--- SUPPLIED DATA Enclosed Below ---
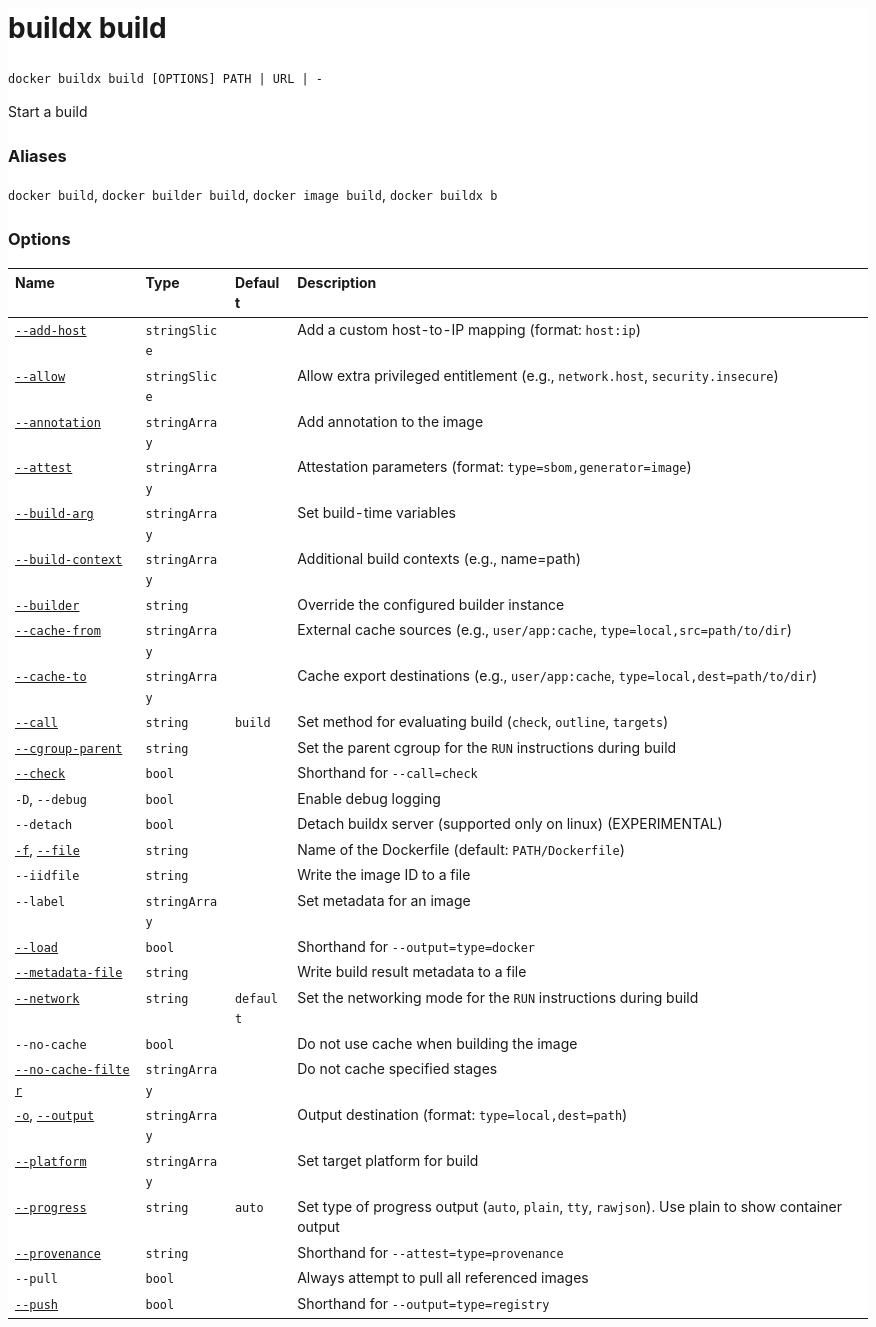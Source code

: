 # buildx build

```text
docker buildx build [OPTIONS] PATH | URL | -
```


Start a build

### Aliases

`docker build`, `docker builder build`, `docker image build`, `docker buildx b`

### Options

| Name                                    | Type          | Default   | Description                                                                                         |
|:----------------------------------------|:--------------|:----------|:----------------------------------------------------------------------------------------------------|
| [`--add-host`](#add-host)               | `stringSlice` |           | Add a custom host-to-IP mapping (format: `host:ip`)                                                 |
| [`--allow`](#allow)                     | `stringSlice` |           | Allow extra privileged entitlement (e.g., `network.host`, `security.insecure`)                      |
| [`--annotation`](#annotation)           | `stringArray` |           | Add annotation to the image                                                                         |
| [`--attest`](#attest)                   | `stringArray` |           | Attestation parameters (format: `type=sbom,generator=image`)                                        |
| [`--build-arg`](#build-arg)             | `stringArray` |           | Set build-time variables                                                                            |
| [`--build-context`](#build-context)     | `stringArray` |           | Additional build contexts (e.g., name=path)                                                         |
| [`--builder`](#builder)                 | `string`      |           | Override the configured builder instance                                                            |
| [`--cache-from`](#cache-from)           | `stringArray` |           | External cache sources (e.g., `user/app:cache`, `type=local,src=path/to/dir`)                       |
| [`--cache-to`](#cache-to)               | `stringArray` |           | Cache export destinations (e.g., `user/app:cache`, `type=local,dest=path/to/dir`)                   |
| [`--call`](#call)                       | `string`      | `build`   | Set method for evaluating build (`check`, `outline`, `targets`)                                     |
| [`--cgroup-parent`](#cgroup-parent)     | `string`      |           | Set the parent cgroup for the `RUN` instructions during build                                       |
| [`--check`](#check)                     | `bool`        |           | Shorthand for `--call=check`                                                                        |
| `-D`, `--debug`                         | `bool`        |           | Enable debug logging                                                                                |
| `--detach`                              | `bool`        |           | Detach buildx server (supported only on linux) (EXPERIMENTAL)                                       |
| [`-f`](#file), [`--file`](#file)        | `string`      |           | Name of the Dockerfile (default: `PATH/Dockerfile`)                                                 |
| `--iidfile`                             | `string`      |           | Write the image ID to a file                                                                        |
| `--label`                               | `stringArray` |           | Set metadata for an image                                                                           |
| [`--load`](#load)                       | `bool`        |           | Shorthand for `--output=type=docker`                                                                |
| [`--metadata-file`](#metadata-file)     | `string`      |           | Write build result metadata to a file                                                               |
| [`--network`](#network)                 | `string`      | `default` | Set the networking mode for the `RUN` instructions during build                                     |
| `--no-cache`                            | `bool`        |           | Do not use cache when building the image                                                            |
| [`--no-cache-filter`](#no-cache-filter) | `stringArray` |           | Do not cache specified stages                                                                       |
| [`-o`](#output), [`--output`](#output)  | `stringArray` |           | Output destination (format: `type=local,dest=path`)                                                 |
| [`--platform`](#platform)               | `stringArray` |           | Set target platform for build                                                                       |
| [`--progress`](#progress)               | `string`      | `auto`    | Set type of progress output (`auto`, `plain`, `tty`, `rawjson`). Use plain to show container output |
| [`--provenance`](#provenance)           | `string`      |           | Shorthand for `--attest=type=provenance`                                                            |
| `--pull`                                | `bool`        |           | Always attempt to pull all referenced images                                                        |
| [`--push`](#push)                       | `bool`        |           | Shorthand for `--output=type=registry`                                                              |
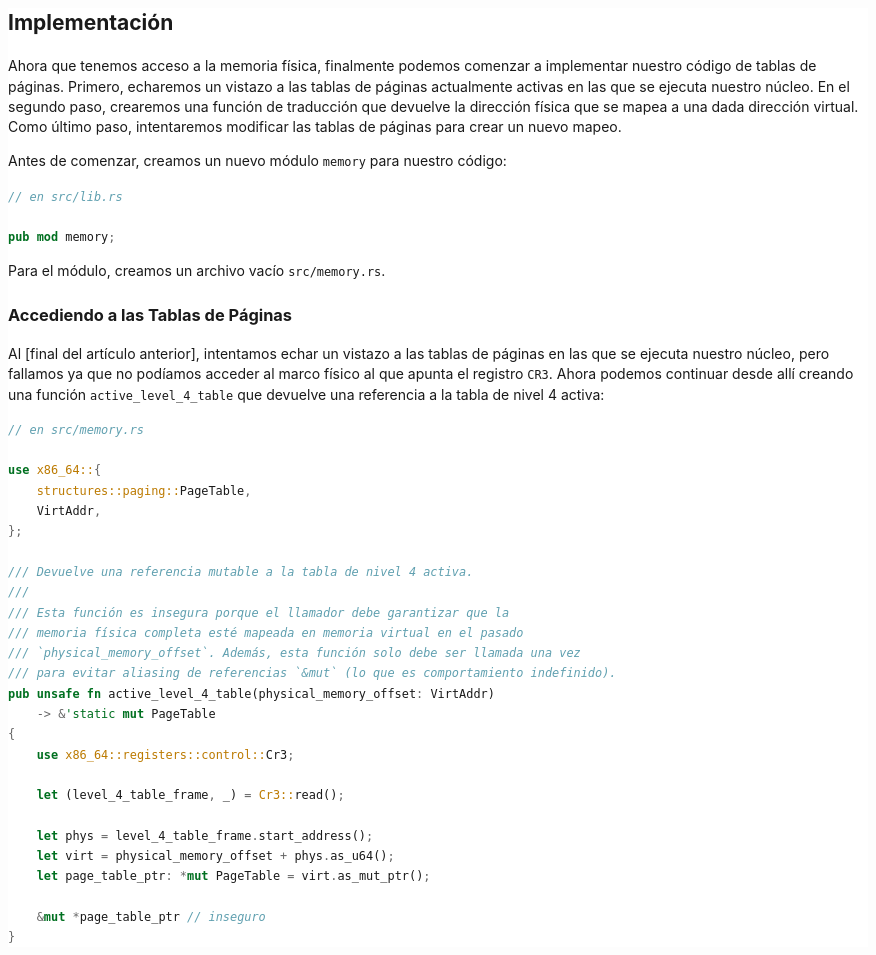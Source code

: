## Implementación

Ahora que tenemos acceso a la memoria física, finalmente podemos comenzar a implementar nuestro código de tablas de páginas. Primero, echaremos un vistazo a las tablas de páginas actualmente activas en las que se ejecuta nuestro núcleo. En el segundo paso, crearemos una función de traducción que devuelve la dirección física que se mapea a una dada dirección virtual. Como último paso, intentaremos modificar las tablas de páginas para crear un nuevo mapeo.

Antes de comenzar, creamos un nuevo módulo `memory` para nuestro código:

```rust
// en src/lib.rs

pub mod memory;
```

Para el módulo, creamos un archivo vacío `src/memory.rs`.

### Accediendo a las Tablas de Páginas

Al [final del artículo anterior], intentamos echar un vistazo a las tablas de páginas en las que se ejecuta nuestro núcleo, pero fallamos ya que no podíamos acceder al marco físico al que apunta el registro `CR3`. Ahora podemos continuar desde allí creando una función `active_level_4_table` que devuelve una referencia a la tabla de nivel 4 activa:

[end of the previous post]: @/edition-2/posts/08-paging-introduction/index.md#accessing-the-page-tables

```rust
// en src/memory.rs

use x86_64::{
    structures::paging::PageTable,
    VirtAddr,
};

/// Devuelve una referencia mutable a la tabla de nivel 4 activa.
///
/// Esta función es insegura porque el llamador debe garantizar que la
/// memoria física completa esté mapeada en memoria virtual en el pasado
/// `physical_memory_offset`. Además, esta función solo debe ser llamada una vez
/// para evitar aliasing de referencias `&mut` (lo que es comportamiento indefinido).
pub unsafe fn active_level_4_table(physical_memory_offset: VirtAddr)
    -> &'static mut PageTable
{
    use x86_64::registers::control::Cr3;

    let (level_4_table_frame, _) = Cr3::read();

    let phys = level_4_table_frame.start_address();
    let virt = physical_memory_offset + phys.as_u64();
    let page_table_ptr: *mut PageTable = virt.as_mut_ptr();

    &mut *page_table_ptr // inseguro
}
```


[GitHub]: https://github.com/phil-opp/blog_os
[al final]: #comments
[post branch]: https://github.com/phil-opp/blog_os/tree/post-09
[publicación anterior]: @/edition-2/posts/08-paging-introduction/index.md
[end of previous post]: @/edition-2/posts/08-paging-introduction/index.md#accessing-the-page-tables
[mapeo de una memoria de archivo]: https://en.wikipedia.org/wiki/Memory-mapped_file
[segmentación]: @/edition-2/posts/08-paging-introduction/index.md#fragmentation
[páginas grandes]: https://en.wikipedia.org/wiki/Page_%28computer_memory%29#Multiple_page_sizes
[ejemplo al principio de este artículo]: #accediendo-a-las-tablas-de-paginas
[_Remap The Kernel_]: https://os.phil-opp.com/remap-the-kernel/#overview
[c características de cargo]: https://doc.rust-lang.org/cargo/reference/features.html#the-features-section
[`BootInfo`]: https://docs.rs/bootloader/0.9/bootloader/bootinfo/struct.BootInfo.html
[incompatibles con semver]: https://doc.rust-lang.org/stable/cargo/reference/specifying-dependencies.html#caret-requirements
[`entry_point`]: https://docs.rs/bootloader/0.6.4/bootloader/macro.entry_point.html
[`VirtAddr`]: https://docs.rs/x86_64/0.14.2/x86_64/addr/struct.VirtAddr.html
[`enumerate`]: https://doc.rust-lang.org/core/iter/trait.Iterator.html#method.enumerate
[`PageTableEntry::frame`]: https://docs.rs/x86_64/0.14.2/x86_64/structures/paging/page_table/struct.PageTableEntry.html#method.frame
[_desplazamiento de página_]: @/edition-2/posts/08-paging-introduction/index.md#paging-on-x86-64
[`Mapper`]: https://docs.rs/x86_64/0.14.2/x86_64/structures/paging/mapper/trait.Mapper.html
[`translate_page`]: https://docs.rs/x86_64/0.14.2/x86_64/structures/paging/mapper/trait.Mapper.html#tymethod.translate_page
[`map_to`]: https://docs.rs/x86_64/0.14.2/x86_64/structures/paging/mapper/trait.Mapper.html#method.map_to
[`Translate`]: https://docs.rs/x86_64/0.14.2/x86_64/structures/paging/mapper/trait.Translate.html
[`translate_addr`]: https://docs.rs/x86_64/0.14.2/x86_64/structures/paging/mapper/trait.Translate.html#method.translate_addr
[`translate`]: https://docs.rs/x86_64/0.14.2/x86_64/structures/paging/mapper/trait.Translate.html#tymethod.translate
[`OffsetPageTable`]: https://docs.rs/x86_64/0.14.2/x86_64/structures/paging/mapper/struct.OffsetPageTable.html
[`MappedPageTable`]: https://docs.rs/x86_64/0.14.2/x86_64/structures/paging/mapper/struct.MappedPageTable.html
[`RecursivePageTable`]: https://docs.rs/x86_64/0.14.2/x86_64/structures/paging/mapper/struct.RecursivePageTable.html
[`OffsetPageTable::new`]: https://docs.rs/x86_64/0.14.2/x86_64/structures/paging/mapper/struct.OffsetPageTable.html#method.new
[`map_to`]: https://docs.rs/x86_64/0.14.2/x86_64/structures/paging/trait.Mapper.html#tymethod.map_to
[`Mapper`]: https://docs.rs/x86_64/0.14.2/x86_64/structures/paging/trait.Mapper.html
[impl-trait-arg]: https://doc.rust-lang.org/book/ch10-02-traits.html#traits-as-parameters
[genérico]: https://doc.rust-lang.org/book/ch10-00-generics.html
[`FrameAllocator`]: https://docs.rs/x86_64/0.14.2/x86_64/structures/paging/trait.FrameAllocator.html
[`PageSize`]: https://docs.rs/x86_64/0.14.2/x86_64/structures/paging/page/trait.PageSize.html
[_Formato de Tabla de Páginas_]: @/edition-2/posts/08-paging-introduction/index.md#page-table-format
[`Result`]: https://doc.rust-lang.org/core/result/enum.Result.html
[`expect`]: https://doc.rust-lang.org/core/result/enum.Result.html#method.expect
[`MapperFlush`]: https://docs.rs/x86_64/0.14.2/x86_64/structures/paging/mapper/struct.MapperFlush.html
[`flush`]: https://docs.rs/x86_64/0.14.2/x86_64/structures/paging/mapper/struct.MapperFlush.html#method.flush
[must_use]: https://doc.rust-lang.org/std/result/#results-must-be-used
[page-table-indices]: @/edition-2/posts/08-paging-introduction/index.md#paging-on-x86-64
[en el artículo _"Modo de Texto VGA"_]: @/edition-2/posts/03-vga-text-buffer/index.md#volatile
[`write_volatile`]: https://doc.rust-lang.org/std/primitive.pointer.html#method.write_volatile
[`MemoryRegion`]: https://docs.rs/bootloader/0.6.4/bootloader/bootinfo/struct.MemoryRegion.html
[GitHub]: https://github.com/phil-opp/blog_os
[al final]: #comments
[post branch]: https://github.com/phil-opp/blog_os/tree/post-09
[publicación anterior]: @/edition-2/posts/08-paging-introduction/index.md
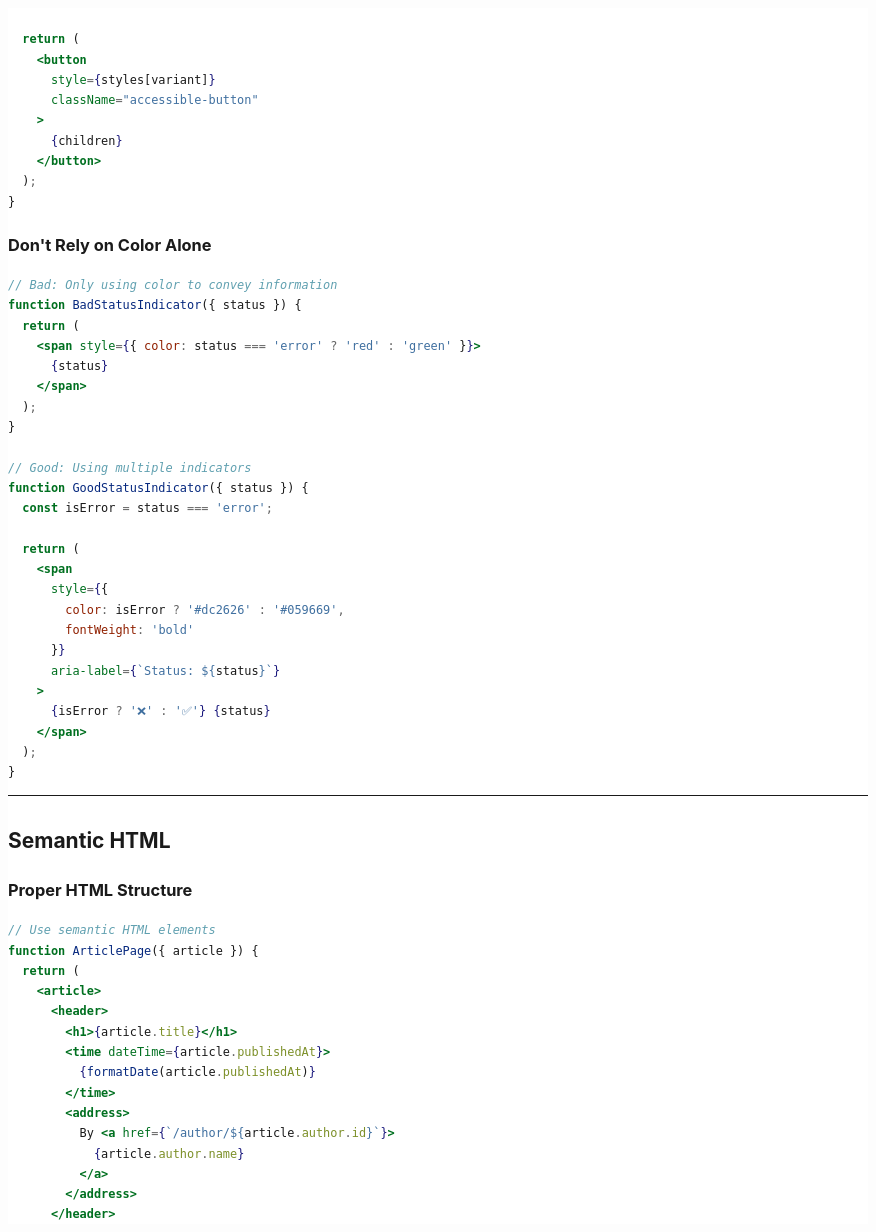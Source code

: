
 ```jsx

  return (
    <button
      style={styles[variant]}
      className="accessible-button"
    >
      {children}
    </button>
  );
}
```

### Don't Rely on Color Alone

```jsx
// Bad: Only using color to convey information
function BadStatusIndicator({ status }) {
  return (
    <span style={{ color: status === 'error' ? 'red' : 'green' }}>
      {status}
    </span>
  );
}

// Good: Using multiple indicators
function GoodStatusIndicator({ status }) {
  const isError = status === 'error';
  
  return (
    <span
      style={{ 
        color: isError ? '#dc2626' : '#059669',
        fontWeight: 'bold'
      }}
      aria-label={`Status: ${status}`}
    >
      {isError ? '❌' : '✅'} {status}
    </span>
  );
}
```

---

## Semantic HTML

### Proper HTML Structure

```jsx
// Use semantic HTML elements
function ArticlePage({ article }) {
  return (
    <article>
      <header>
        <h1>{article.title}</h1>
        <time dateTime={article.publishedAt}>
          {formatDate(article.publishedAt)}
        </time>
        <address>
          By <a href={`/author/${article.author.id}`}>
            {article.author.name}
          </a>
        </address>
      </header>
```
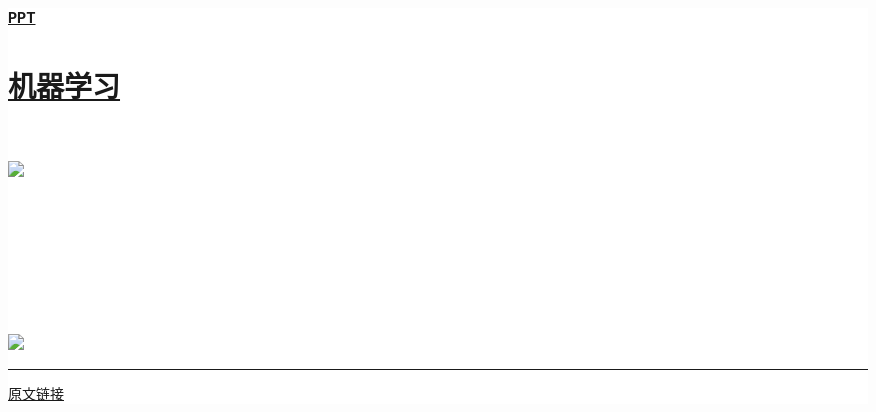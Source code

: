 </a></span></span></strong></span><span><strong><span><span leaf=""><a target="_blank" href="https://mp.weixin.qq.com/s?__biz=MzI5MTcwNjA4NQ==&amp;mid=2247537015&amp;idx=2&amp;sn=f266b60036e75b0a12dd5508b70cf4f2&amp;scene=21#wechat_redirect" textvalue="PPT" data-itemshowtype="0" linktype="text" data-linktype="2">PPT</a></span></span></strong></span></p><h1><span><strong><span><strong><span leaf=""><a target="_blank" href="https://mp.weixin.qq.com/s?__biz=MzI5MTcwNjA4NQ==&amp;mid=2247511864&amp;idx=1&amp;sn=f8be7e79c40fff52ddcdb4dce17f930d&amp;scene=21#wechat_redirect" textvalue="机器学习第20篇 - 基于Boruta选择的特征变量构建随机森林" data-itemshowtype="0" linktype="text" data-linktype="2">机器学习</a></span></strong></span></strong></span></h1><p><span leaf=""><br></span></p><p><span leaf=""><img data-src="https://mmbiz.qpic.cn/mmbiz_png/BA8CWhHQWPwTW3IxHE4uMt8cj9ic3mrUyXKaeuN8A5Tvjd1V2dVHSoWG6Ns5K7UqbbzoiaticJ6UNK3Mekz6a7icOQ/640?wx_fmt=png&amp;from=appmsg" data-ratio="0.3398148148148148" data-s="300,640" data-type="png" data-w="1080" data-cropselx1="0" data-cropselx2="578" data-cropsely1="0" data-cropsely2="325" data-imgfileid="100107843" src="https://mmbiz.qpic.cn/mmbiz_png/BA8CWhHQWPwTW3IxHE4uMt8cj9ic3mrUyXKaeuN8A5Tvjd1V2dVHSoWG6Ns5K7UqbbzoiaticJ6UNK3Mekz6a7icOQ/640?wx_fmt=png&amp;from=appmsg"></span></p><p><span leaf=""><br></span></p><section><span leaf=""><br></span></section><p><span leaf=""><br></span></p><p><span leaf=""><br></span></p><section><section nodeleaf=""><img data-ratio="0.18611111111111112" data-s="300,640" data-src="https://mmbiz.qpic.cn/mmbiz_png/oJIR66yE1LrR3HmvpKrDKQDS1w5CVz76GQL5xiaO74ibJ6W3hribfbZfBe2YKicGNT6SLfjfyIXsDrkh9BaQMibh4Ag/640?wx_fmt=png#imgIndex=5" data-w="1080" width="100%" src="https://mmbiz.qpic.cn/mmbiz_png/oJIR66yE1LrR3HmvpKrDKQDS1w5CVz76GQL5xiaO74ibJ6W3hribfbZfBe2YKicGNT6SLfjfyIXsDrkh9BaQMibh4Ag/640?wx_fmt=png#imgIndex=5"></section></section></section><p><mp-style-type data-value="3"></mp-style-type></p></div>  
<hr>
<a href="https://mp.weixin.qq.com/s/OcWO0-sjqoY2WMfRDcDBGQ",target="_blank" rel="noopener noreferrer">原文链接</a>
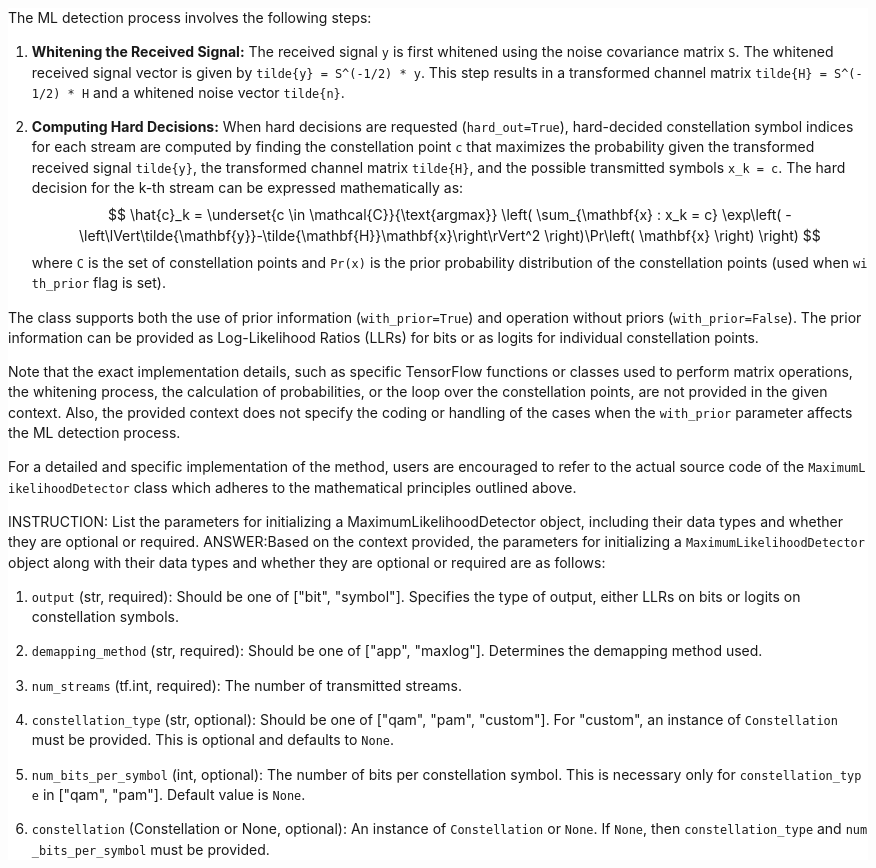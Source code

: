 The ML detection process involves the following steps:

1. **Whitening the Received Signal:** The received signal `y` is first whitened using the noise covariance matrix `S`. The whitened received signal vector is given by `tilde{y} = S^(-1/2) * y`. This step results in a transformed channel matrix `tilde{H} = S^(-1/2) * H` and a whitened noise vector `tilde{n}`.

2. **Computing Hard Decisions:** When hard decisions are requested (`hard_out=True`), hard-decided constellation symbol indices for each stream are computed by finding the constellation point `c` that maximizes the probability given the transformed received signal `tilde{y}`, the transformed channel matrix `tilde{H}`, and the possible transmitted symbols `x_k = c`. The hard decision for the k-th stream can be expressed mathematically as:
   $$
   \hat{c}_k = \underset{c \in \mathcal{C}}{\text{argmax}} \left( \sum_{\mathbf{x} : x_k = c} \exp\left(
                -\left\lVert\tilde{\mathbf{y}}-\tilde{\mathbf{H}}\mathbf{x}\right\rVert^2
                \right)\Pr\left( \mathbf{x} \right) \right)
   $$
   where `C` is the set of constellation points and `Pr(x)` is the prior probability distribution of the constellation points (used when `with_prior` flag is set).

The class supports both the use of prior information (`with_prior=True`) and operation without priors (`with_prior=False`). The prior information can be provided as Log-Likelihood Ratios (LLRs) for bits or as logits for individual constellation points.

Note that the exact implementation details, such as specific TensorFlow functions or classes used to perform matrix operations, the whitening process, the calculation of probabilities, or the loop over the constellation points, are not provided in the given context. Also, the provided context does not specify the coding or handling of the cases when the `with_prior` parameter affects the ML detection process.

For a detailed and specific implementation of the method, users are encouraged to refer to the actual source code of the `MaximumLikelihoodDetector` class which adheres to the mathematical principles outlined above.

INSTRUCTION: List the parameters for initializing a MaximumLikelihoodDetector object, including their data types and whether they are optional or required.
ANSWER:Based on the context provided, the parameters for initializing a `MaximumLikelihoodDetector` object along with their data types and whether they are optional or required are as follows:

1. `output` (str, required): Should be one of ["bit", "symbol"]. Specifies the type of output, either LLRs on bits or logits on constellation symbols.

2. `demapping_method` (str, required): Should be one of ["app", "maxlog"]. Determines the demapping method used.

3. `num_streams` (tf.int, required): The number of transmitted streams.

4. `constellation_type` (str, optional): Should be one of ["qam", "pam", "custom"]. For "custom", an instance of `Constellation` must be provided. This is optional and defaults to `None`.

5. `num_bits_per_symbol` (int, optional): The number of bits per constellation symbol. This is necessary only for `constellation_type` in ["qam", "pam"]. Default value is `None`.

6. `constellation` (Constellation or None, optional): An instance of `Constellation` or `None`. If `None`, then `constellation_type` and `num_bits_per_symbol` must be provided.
--- End of Enclosed SUPPLIED DATA ---
→ INSTRUCTIONS TO FOLLOW: From the opening line of the entries, copy each line exactly until the line with "Add annotation to", which is copied as well; leave out pictures.

→ OUTPUT FOR THIS EXERCISE:
Source code

: # buildx build

```text
docker buildx build [OPTIONS] PATH | URL | -
```


Start a build

### Aliases

`docker build`, `docker builder build`, `docker image build`, `docker buildx b`

### Options

| Name                                    | Type          | Default   | Description                                                                                         |
|:----------------------------------------|:--------------|:----------|:----------------------------------------------------------------------------------------------------|
| [`--add-host`](#add-host)               | `stringSlice` |           | Add a custom host-to-IP mapping (format: `host:ip`)                                                 |
| [`--allow`](#allow)                     | `stringSlice` |           | Allow extra privileged entitlement (e.g., `network.host`, `security.insecure`)                      |
| [`--annotation`](#annotation)           | `stringArray` |           | Add annotation to the image                                                                         |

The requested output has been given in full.